Torino si prepara alle elezioni: abbiamo seguito la giornata del 1° maggio e incontrato Airaudo e Appendino, i due candidati alternativi a Fassino

A Torino il Primo maggio si fa ancora il corteo, un corteo vero, con in testa i gonfaloni dei comuni della zona e quello della Regione e a seguire le bandiere rosse, dei sindacati e dei partiti, anche di alcuni che non ci sono più. Si fa così, mentre a Roma piazza San Giovanni è ormai più nota per la bandiera coi quattro mori sardi, imprescindibile sventolìo del concertone.
E fa sorridere il cuore al cronista di sinistra, Torino, che ancora lotta, e non solo festeggia, per la festa dei lavoratori. Lotta e si prepara alle elezioni, Torino, che va al voto a giugno come Roma, Napoli, Milano. E il lavoro, più delle buche, è il tema della campagna elettorale, nella città che è ancora nel pieno di una mancata transizione.

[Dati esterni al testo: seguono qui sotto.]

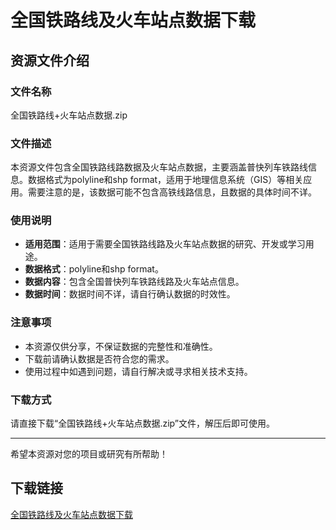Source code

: # 全国铁路线及火车站点数据下载

## 资源文件介绍

### 文件名称
全国铁路线+火车站点数据.zip

### 文件描述
本资源文件包含全国铁路线路数据及火车站点数据，主要涵盖普快列车铁路线信息。数据格式为polyline和shp format，适用于地理信息系统（GIS）等相关应用。需要注意的是，该数据可能不包含高铁线路信息，且数据的具体时间不详。

### 使用说明
- **适用范围**：适用于需要全国铁路线路及火车站点数据的研究、开发或学习用途。
- **数据格式**：polyline和shp format。
- **数据内容**：包含全国普快列车铁路线路及火车站点信息。
- **数据时间**：数据时间不详，请自行确认数据的时效性。

### 注意事项
- 本资源仅供分享，不保证数据的完整性和准确性。
- 下载前请确认数据是否符合您的需求。
- 使用过程中如遇到问题，请自行解决或寻求相关技术支持。

### 下载方式
请直接下载“全国铁路线+火车站点数据.zip”文件，解压后即可使用。

---

希望本资源对您的项目或研究有所帮助！

## 下载链接

[全国铁路线及火车站点数据下载](https://pan.quark.cn/s/fc1c76e47494)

Left ha fatto un giro nella città dei festival (il primo maggio si è chiuso anche il Torino Jazz Festival, con le solite polemiche sull’effettivo impatto economico sulla città) e dei vuoti industriali, e ha incontrato i due candidati alternativi a Fassino, l’uscente favorito che si mostra sicuro sui manifesti appesi un po’ ovunque. Nel numero in edicola parliamo dunque di Torino e lavoro, con Chiara Appendino, la 5 stelle che spera nel colpaccio al ballottaggio, mentre dietro di noi scorre il carro di Lotta comunista, perfetto per una foto vintage. Giorgio Airaudo lo incontriamo invece pochi metri più indietro, che tiene lo striscione di Torino in comune, sigla che ha raccolto da subito – caso raro in Italia – tutti i cocci della sinistra, da Si a Rifondazione e Possibile.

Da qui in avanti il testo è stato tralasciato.